Thirteen years after the tragic death of Mark Linkous comes what will most likely be the final Sparklehorse album.
For those who may be too young to know about Linkous (he killed himself in 2010), be aware that the third Sparklehorse record, 2001’s It’s A Wonderful Life featured guest appearances by Tom Waits, PJ Harvey, Nina Persson, Joan As Policewoman and Adrian Utley (among others). With friends like that you know something is going on.
Sadly, Linkous’ short life…he was 47 when he died…was not an easy one, but his music made life more than bearable for those who took the time to listen.
The majority of the 14 tracks that comprise Bird Machine were recorded by Steve Albini and prepared for release by Mark’s brother Matt and his wife Melissa. The sessions took place prior to those that made up Sparklehorse’s previous ‘final’ album, Dark Night Of The Soul, co-produced with Dangermouse (see what I mean about friends in high places).
Bird Machine opens with one minute and fifty seconds of over-driven, distorted guitar and voice. It Will Never Stop comes on like a sharp slap to the face, forcing the listener to take notice.
Kind Ghosts follows…there are several ghosts that haunt this album…this one features eerie, backward-masked synths as Linkous’ pinched voice gasps, “I’ve swallowed a phantom and I forgot how to breath”. Later he sings, “Where were you, my kind ghosts, when I needed you?”, a cry for help if there ever was one.
Evening Star Supercharger has a more “classic’ Sparklehorse sound in that it is sadly melodic with a treated toy piano making an otherworldly sound.
The album has its share of emotional highs and lows.
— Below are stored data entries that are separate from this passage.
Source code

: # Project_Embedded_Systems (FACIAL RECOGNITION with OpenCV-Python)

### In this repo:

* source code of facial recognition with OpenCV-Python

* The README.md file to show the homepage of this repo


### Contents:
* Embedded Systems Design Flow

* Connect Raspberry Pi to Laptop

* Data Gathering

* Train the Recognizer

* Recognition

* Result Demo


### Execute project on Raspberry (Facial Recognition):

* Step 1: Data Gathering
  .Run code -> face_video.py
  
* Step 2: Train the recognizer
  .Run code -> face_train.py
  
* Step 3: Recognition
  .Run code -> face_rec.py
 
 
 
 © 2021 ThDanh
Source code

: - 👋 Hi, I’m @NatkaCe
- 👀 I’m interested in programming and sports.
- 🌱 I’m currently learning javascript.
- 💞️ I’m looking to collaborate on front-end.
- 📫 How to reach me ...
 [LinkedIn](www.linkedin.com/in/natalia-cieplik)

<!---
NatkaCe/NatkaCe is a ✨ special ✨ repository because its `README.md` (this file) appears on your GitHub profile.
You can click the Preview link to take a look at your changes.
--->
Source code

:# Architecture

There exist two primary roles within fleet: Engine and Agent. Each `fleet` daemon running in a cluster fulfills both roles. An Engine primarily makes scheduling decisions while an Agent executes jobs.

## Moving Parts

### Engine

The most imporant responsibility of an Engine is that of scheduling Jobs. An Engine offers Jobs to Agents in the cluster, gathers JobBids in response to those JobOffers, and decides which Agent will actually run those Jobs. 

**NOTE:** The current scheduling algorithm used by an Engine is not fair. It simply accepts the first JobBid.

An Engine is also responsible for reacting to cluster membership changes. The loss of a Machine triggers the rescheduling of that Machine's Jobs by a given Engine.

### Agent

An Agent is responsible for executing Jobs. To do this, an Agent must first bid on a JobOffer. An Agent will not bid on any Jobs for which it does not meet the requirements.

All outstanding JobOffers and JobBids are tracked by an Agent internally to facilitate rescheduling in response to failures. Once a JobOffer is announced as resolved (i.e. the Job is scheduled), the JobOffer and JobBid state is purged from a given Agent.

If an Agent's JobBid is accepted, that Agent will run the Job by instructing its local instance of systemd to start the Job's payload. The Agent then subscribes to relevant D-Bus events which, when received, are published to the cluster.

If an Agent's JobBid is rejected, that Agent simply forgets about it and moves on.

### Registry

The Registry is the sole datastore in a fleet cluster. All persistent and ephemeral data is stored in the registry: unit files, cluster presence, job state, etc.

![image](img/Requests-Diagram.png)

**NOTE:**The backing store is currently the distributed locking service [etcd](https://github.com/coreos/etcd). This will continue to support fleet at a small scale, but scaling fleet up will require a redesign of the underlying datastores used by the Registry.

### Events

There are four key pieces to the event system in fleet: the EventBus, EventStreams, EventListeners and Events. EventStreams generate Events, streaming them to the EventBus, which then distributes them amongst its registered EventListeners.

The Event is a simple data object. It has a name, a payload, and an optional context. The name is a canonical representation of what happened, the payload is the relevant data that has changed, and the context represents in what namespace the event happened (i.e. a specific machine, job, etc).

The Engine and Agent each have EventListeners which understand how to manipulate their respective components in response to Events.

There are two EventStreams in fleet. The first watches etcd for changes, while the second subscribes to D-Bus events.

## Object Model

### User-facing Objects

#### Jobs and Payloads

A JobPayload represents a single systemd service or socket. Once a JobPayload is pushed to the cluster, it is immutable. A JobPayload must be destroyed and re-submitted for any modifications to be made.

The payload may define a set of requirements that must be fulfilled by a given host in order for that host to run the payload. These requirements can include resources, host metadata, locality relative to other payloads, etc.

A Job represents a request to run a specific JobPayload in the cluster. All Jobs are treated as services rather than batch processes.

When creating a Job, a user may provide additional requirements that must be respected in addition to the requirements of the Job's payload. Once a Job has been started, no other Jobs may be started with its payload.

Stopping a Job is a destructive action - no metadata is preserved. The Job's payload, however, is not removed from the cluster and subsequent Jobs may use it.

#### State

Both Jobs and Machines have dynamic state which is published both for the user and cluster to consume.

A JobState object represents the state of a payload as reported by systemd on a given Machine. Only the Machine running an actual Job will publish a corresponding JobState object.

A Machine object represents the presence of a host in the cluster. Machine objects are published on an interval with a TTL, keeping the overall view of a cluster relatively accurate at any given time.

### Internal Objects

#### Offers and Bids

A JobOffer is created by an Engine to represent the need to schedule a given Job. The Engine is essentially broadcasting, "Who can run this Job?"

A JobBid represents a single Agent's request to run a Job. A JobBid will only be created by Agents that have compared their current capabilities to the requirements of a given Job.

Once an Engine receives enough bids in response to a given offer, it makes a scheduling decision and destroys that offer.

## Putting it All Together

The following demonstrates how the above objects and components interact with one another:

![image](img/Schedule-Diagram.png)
The distorted punk rocker titled I Fucked It Up is one of those highs while it is followed by the lo-fi Hello Lord.
We get a cover of Robyn Hitchcock’s Listening To The Higsons and one tune, Daddy’s Gone, left over from the Dangermouse sessions.
But the real treats come late in the record. Tracks 11 and 12 seal the deal for me. Everybody’s Gone To Sleep manages to sound lush yet sparse, like some long lost outtake from The Beatles’ White Album. And Linkhous has never sounded more fragile or more heartbroken than on The Scull Of Lucia with harmonies from Grandaddy’s Jason Lytle.
Bird Machine holds together well as a cohesive album. I would have loved to have been a fly on the wall during the Albini sessions. Fortunately Matt and Melissa Linkous have given Mark a fitting epitaph.